Portion sizes are similar and Frum's evidence was only anecdotal.
Since portion sizes aren't smaller in Canada, wealth isn't a factor in portion sizes (at least the wealth difference between CA/US doesn't matter to that). Also note that total consumption of caloric sodas has been steady for decades as Canadians have gotten significantly richer (and soda cheaper).
This one requires more data to completely demolish, but the evidence that total consumption of caloric sodas has been steady for decades does cast doubt on the idea that smaller cans of sodas will reduce consumption.
There's more evidence that poor fitness (sedentary lifestyles) has a much greater health care cost than obesity.
Such a small increase in price of soda is unlikely to change consumption, given that consumption has been steady for decades as soda production has gotten cheaper and people richer.

Balko doesn't point this out, but soda doesn't appear to be very price sensitive. Rather than buying cheap store-brand sodas the market overwhelmingly goes to the higher-priced image brands.

Thursday, October 28, 2004

I've enjoyed working at OSAF for the past eight months and I'm starting to understand why. We're nice but we're not losers.

We shipped a minor release this month - the 0.4 release of Chandler. The release date of October 26 was picked months ago, as was a candidate set of workflows and other tasks to achieve. We met our release date, partly by making some minor cuts to the feature set (though we still reached the overall goal of having something experimentally usable or demoable), partly by working professionally towards common goals. Even better, we did it without panic, without yelling at each other, without having sales presell the release (heh heh -- no sales). We didn't make developers stay all night. We didn't have unpleasant meetings. We didn't demonize anybody for their bug counts. And we still managed to release on a schedule.

I don't want to get too deep into how we did it (one could write a book), but it had a lot to do with honesty and trust. Maybe when the stakes and egos are high it's too easy to fool oneself into believing ridiculous schedules. I'd like to think our transparency (it's all out there on the wiki helped us be honest with ourselves and communicate potential problems early.

It's nice to have confirmation that it's possible to reach high goals and still be sane.

Wednesday, October 27, 2004

My local security expert can be opinionated and frank, sometimes.

Me: "So have you ever tried getting IPSEC working?"

Him: "I'd rather have a prostate exam."

Saturday, October 23, 2004

Making wedding stuff

I had a fun time making stuff for my friend's wedding a couple weeks ago.
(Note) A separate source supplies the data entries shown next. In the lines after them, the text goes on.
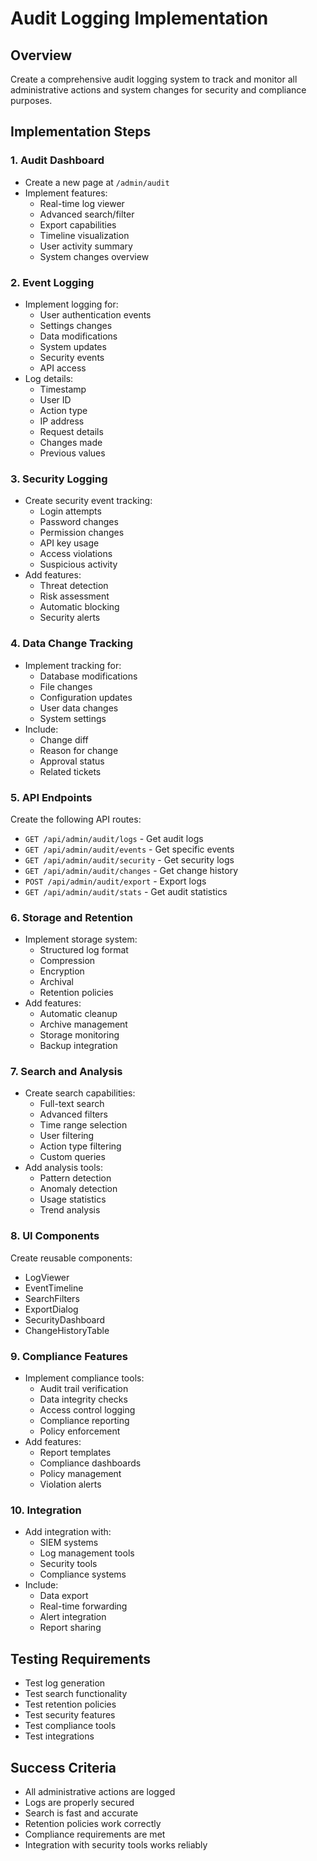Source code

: # Audit Logging Implementation

## Overview
Create a comprehensive audit logging system to track and monitor all administrative actions and system changes for security and compliance purposes.

## Implementation Steps

### 1. Audit Dashboard
- Create a new page at `/admin/audit`
- Implement features:
  - Real-time log viewer
  - Advanced search/filter
  - Export capabilities
  - Timeline visualization
  - User activity summary
  - System changes overview

### 2. Event Logging
- Implement logging for:
  - User authentication events
  - Settings changes
  - Data modifications
  - System updates
  - Security events
  - API access
- Log details:
  - Timestamp
  - User ID
  - Action type
  - IP address
  - Request details
  - Changes made
  - Previous values

### 3. Security Logging
- Create security event tracking:
  - Login attempts
  - Password changes
  - Permission changes
  - API key usage
  - Access violations
  - Suspicious activity
- Add features:
  - Threat detection
  - Risk assessment
  - Automatic blocking
  - Security alerts

### 4. Data Change Tracking
- Implement tracking for:
  - Database modifications
  - File changes
  - Configuration updates
  - User data changes
  - System settings
- Include:
  - Change diff
  - Reason for change
  - Approval status
  - Related tickets

### 5. API Endpoints
Create the following API routes:
- `GET /api/admin/audit/logs` - Get audit logs
- `GET /api/admin/audit/events` - Get specific events
- `GET /api/admin/audit/security` - Get security logs
- `GET /api/admin/audit/changes` - Get change history
- `POST /api/admin/audit/export` - Export logs
- `GET /api/admin/audit/stats` - Get audit statistics

### 6. Storage and Retention
- Implement storage system:
  - Structured log format
  - Compression
  - Encryption
  - Archival
  - Retention policies
- Add features:
  - Automatic cleanup
  - Archive management
  - Storage monitoring
  - Backup integration

### 7. Search and Analysis
- Create search capabilities:
  - Full-text search
  - Advanced filters
  - Time range selection
  - User filtering
  - Action type filtering
  - Custom queries
- Add analysis tools:
  - Pattern detection
  - Anomaly detection
  - Usage statistics
  - Trend analysis

### 8. UI Components
Create reusable components:
- LogViewer
- EventTimeline
- SearchFilters
- ExportDialog
- SecurityDashboard
- ChangeHistoryTable

### 9. Compliance Features
- Implement compliance tools:
  - Audit trail verification
  - Data integrity checks
  - Access control logging
  - Compliance reporting
  - Policy enforcement
- Add features:
  - Report templates
  - Compliance dashboards
  - Policy management
  - Violation alerts

### 10. Integration
- Add integration with:
  - SIEM systems
  - Log management tools
  - Security tools
  - Compliance systems
- Include:
  - Data export
  - Real-time forwarding
  - Alert integration
  - Report sharing

## Testing Requirements
- Test log generation
- Test search functionality
- Test retention policies
- Test security features
- Test compliance tools
- Test integrations

## Success Criteria
- All administrative actions are logged
- Logs are properly secured
- Search is fast and accurate
- Retention policies work correctly
- Compliance requirements are met
- Integration with security tools works reliably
Now the pictures have come out.

I made silk shawls for the bridesmaids. Lessons learned:

I couldn't iron a double-folded-over edging into silk organza. Pin a lot.

Sewing raw silk organza edges into a folded border is hard. I bought black silk thread so the seam wouldn't show much, and then held the organza very taut, front to back, as I fed the pinned edge through the machine. Still, the tension in the seam pulled the organza together a bit, until I ironed the *&$! out of it.
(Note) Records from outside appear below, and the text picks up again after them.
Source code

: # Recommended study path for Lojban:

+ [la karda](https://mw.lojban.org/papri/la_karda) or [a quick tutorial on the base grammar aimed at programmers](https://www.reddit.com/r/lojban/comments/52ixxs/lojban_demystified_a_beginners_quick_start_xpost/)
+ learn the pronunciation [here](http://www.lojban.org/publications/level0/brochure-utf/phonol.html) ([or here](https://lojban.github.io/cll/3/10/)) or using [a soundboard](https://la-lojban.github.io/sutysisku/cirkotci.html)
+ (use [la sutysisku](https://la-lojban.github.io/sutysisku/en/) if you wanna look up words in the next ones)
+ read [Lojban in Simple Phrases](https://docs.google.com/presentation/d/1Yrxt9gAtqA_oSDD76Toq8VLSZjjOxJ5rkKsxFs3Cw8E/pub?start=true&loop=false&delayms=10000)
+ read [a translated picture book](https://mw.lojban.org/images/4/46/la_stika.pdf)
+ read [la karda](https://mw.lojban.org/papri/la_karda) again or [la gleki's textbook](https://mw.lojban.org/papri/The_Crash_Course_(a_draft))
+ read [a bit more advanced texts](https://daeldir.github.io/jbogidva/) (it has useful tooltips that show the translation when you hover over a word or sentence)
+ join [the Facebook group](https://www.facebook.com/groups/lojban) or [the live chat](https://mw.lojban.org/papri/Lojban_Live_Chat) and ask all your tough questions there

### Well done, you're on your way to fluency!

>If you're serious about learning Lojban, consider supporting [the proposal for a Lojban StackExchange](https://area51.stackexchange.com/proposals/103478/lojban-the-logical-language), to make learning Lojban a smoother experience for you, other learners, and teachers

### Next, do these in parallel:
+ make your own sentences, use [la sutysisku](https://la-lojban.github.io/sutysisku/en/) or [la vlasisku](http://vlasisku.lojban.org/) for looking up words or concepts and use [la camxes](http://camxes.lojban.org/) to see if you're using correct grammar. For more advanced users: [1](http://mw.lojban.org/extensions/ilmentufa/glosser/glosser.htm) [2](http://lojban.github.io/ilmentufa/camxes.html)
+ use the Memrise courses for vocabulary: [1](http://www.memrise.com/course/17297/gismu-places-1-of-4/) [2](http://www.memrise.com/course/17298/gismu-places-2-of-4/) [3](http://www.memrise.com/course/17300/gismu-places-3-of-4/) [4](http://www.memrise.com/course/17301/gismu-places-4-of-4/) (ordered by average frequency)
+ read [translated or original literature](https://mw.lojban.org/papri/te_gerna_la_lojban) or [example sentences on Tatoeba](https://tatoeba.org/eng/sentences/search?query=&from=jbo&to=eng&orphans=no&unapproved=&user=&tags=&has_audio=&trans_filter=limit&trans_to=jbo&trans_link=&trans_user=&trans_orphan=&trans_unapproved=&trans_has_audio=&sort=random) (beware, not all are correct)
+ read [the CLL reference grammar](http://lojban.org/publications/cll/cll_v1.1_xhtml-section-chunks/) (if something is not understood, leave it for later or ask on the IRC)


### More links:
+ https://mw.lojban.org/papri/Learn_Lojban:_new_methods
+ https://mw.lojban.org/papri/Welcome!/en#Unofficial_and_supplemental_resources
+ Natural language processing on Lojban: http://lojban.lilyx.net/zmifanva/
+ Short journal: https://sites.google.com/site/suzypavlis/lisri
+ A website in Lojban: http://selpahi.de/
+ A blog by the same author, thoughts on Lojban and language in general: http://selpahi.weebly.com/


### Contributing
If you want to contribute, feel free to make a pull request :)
Use a ton of water to iron silk charmeuse. But do iron, because it's worth it to get the piping straight.

Silk must be carefully pinned, particularly when you're sewing 7 layers together. Even so, I caught excess organza in the seam a couple times.

Use the right sewing needle to go through those 7 layers. When I used the needle I normally use for quilting, it made a scary "thunk" sound.

Sorry, no pics of the finished shawls at this point. They ended up black silk organza bodies, with charcoal charmeuse endings (folded over the raw organza edges) and purple charmeuse piping.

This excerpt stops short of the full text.